To see what other sneak attacks Eric Cantor is buzzing about, go to majority leader dot com/you cut. You can vote for, but not against, three different proposals. You can also "suggest" ways to cut federal spending. For a start, I'd like to suggest cutting congressional salaries and increasing the number of days congressmen must be in session, and, probably even more importantly since they don't accomplish anything anyway, repealing their free government health care. They should have to work for it.
RAPE REPUBLICAN STYLE
This was the title I used in an article stinging 30 Republican Senators who voted against the Jamie Leigh Jones' anti-rape bill last October. Obviously the GOP still has women issues because they're trying to rewrite the definition of rape--one of their "you cut" measures that the House Majority Leader seems to have overlooked on his web page.
Presently, federal laws prohibit the use of government funds to pay for abortions except in cases where the mother's life is endangered and for pregnancies resulting from rape or incest. But the "No Taxpayer Funding For Abortion Act", which Boehner considers a top priority, "contains a provision that would rewrite the rules to limit drastically the definition of rape and incest in these cases."
A rape is a rape is a rape in my book, whether or not it is a case of force by a stranger, incest by a family member or statutory rape. A young girl's body is violated, period. An adult woman's body is violated, period.
But apparently the 173 GOP co-sponsors think that if a 14-year-old-girl puts on makeup and winks at a 22-year-old man, she's consenting to a romp in the sack. Forget about adult coercion and adolescent hormones just beginning to rage in a body possessed by a mind too young to have more than a vague notion of the consequences of s-e-x. Forget about the culpability of the perpetrator; he was just stoned or drunk and she told him she was 18. Boys will be boys - wink, wink.
Since young girls who get pregnant wouldn't be able to use tax benefits to pay for abortions, "parents wouldn't be allowed to use money from a tax-exempt health savings account (HSA) to pay for the procedure. They also wouldn't be able to deduct the cost of the abortion or the cost of any insurance that paid for it as a medical expense."
In cases of incest, victims would have to be under 18 to receive federally funded abortions.

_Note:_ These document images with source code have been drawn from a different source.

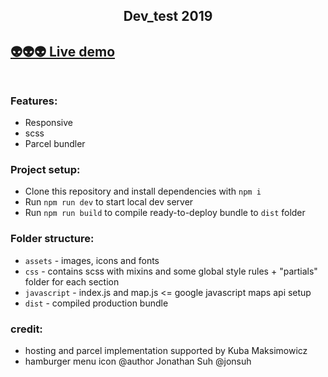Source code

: <h2 align="center">Dev_test 2019<h2>

[**👽👽👽 Live demo**](https://andriussvilys-dev-test.ranyboskie.pl/) <br><br>

### Features:
- Responsive
- scss
- Parcel bundler

### Project setup:
- Clone this repository and install dependencies with `npm i` <br>
- Run `npm run dev` to start local dev server <br>
- Run `npm run build` to compile ready-to-deploy bundle to `dist` folder <br>

### Folder structure:
- `assets` - images, icons and fonts <br>
- `css` - contains scss with mixins and some global style rules + "partials" folder for each section <br>
- `javascript` - index.js and map.js <= google javascript maps api setup <br>
- `dist` - compiled production bundle <br>

### credit:
- hosting and parcel implementation supported by Kuba Maksimowicz
- hamburger menu icon @author Jonathan Suh @jonsuh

"Other types of rapes that would no longer be covered by the exemption include rapes in which the woman was drugged or given excessive amounts of alcohol, rapes of women with limited mental capacity, and many date rapes."
As Mother Jones so cryptically states, the bill, introduced by Rep. Chris Smith (N.J.), represents a "frontal attack" on long standing exemptions. This essentially means that young girls and adult women get raped twice - once by an adult male and once by the Good Old Perpetrators under the influence of stupidity, heartlessness and the right-to-lifers. All to save a few pennies.